The local Cuban Official Gazette published a resolution which stated that the central bank will create rules for Bitcoin and other crypto to determine licensing laws for providers of crypto services on the island, Bloomberg reported.

The resolution stated the Central Bank has power to authorize the use of Bitcoin and other crypto for “reasons of socioeconomic interest”, according to Bloomberg. The resolution also said that the state will act as a check over the bank’s operations, and forbade the bank’s use of Bitcoin for “illegal activities”.

Because of tough embargo rules in Cuba it has become difficult to use dollars, and as a result the popularity of Bitcoin has grown among Cuba’s technologically savvy.

A local programmer told Bloomberg that some Cubans are already using crypto in tandem with gift cards to make online purchases.

The announcement comes just ten days before El Salvador becomes the first country to make Bitcoin legal currency as a hedge against inflation and a way to remove the high commissions and dangers of sending cash remittances, a staple of both economies.

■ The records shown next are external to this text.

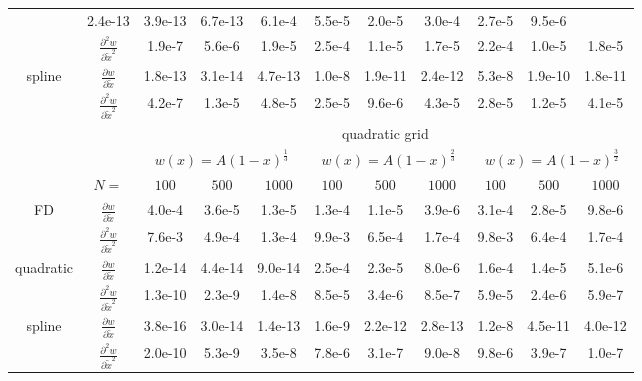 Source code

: \begin{tabular}{cc|c|c|c|c|c|c|c|c|c|}
  &2.4e-13  &3.9e-13  &6.7e-13  &6.1e-4  &5.5e-5  &2.0e-5  &3.0e-4  &2.7e-5  &9.5e-6
\\ \cline{2-11}
\multicolumn{1}{|c|}{}                        &
\multicolumn{1}{|c|}{$\frac{\partial^2 w}{\partial \tilde x^2}$}
  &1.9e-7  &5.6e-6  &1.9e-5  &2.5e-4  &1.1e-5  &1.7e-5  &2.2e-4  &1.0e-5  &1.8e-5
\\ \cline{1-11}
\multicolumn{1}{|c|}{\multirow{2}{*}{spline}} &
\multicolumn{1}{|c|}{$\frac{\partial w}{\partial \tilde x}$}
  &1.8e-13  &3.1e-14  &4.7e-13  &1.0e-8  &1.9e-11  &2.4e-12  &5.3e-8  &1.9e-10  &1.8e-11
\\ \cline{2-11}
\multicolumn{1}{|c|}{}                        &
\multicolumn{1}{|c|}{$\frac{\partial^2 w}{\partial \tilde x^2}$}
  &4.2e-7  &1.3e-5  &4.8e-5  &2.5e-5  &9.6e-6  &4.3e-5  &2.8e-5  &1.2e-5  &4.1e-5
\\ \cline{1-11}
& & \multicolumn{9}{|c|}{quadratic grid}
\\ \cline{3-11}
& & \multicolumn{3}{|c|}{$w(x)=A(1-x)^\frac{1}{3}$} &  \multicolumn{3}{|c|}{$w(x)=A(1-x)^\frac{2}{3}$} &  \multicolumn{3}{|c|}{$w(x)=A(1-x)^\frac{3}{2}$}
\\ \cline{2-11}
& \multicolumn{1}{|c|}{$N=$} & $100$ & $500$ & $1000$ & $100$ & $500$ & $1000$ & $100$ & $500$ & $1000$
\\ \cline{1-11}
\multicolumn{1}{|c|}{\multirow{2}{*}{FD}} &
\multicolumn{1}{|c|}{$\frac{\partial w}{\partial \tilde x}$}
  &4.0e-4  &3.6e-5  &1.3e-5  &1.3e-4  &1.1e-5  &3.9e-6  &3.1e-4  &2.8e-5  &9.8e-6
\\ \cline{2-11}
\multicolumn{1}{|c|}{}                        &
\multicolumn{1}{|c|}{$\frac{\partial^2 w}{\partial \tilde x^2}$}
  &7.6e-3  &4.9e-4  &1.3e-4  &9.9e-3  &6.5e-4  &1.7e-4  &9.8e-3  &6.4e-4  &1.7e-4
\\ \cline{1-11}
\multicolumn{1}{|c|}{\multirow{2}{*}{quadratic}} &
\multicolumn{1}{|c|}{$\frac{\partial w}{\partial \tilde x}$}
  &1.2e-14  &4.4e-14  &9.0e-14  &2.5e-4  &2.3e-5  &8.0e-6  &1.6e-4  &1.4e-5  &5.1e-6
\\ \cline{2-11}
\multicolumn{1}{|c|}{}                        &
\multicolumn{1}{|c|}{$\frac{\partial^2 w}{\partial \tilde x^2}$}
  &1.3e-10  &2.3e-9  &1.4e-8  &8.5e-5  &3.4e-6  &8.5e-7  &5.9e-5  &2.4e-6  &5.9e-7
\\ \cline{1-11}
\multicolumn{1}{|c|}{\multirow{2}{*}{spline}} &
\multicolumn{1}{|c|}{$\frac{\partial w}{\partial \tilde x}$}
  &3.8e-16  &3.0e-14  &1.4e-13  &1.6e-9  &2.2e-12  &2.8e-13  &1.2e-8  &4.5e-11  &4.0e-12
\\ \cline{2-11}
\multicolumn{1}{|c|}{}                        &
\multicolumn{1}{|c|}{$\frac{\partial^2 w}{\partial \tilde x^2}$}
  &2.0e-10  &5.3e-9  &3.5e-8  &7.8e-6  &3.1e-7  &9.0e-8  &9.8e-6  &3.9e-7  &1.0e-7
\\ \cline{1-11}
\end{tabular}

It remains unknown how the central bank of Cuba will choose to regulate Bitcoin, as the only real controls it can put on the permissionless, immutable, unstoppable currency are through regulating exchanges and making it more difficult, though not impossible, for citizens to get access to its common on ramps and off ramps.

The official Bitcoin recognition and regulation may come in part as a result of the government’s realization that people are using the currency to evade U.S. restrictions on sending money to Cuba.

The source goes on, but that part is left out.